Though a personal income tax cut sounds all good & great, the small-business tax cut will have a greater impact on driving our state’s economy and helping all Ohioans. The 7% income tax reduction from the Ohio House was a good step, but it barely returned enough to my middle class family to order an extra pizza once a month. Regardless, both proposals have merit, and are aimed at putting Ohio on the right path.
Ultimately, I believe some version of Governor Kasich’s original proposal is the next big step for Ohio’s tax system, though it most likely won’t be achieved this year. A substantial reduction, if not elimination, of the state income tax is necessary to keep Ohio competitive with other states, both for individuals and businesses that pay at the personal level.
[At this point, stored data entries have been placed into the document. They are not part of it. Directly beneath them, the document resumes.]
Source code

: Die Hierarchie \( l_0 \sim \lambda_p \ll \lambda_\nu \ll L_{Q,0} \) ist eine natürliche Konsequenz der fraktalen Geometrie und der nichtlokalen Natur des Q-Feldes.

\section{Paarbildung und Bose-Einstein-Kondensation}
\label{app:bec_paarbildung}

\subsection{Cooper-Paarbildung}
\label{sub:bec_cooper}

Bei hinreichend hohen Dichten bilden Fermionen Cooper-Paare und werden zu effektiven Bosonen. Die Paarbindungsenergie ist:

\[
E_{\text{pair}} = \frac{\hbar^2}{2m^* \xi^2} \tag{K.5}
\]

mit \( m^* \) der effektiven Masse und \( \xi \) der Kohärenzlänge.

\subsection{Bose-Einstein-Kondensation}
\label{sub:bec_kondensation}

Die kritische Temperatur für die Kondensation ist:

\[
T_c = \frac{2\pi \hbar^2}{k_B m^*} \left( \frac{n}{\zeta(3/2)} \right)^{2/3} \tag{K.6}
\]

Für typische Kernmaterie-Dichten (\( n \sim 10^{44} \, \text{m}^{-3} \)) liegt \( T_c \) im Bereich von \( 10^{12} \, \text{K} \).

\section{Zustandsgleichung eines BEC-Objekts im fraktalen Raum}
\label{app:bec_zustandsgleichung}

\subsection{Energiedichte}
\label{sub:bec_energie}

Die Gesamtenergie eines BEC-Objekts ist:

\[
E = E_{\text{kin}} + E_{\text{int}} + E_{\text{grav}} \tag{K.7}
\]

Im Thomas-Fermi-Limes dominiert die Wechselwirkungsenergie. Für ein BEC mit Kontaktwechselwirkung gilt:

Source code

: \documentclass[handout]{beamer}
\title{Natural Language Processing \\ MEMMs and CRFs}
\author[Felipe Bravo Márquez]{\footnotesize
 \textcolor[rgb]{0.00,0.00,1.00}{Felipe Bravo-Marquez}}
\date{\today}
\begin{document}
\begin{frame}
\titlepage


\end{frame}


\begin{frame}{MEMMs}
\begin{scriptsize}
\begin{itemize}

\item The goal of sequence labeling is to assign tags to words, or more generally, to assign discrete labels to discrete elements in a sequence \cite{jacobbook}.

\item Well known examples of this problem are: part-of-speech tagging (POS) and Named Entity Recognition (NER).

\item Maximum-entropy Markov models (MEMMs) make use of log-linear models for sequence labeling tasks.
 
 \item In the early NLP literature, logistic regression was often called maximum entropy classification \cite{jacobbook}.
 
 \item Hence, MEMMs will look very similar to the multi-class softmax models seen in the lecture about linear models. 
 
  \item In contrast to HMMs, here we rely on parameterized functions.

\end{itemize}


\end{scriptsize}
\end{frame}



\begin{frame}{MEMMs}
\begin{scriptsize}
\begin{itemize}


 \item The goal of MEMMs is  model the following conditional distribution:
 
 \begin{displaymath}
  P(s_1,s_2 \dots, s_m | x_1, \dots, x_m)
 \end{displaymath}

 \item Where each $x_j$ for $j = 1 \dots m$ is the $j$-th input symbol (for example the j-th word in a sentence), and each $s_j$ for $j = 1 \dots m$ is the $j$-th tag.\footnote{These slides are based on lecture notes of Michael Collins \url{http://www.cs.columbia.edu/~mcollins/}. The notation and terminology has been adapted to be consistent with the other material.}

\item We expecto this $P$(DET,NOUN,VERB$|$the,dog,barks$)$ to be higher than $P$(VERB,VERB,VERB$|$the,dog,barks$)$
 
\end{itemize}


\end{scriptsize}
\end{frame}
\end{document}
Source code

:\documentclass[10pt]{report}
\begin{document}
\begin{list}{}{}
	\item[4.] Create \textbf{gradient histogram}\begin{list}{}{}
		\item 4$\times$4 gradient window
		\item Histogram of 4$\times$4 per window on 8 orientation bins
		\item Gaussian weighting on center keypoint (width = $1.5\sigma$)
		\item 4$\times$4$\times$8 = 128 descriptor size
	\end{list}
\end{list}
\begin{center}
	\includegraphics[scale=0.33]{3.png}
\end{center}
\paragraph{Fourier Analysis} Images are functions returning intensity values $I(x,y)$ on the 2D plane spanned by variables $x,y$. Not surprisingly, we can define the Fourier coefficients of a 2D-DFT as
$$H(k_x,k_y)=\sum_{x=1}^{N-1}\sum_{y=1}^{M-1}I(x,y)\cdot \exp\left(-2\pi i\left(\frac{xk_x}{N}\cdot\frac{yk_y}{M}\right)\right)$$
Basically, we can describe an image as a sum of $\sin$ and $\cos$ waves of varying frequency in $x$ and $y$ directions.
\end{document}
And while there has been a lot of criticism—some justly—the idea of broadening the sales tax base is one Ohio must consider. Decades ago, Ohio had a goods-based economy; now, we’re more service-based. If a tax must exist, it has to be able to go after the dollars where the activity exists. And a consumption tax is the fairest tax—if you use it, you should be taxed, just like everyone else.
That said, Kasich’s original sales tax proposal bit off more than it could chew and would have been a nightmare to implement. Changing a huge portion of the tax code in only a couple of months? Commissioner Testa is good, but that’s asking a lot.
At the end of the day, this budget won’t be anything remarkable in terms of tax reform, but it will be a stepping stone in the right direction. Both the House and the Senate deserve credit for keeping the focus where it needs to be.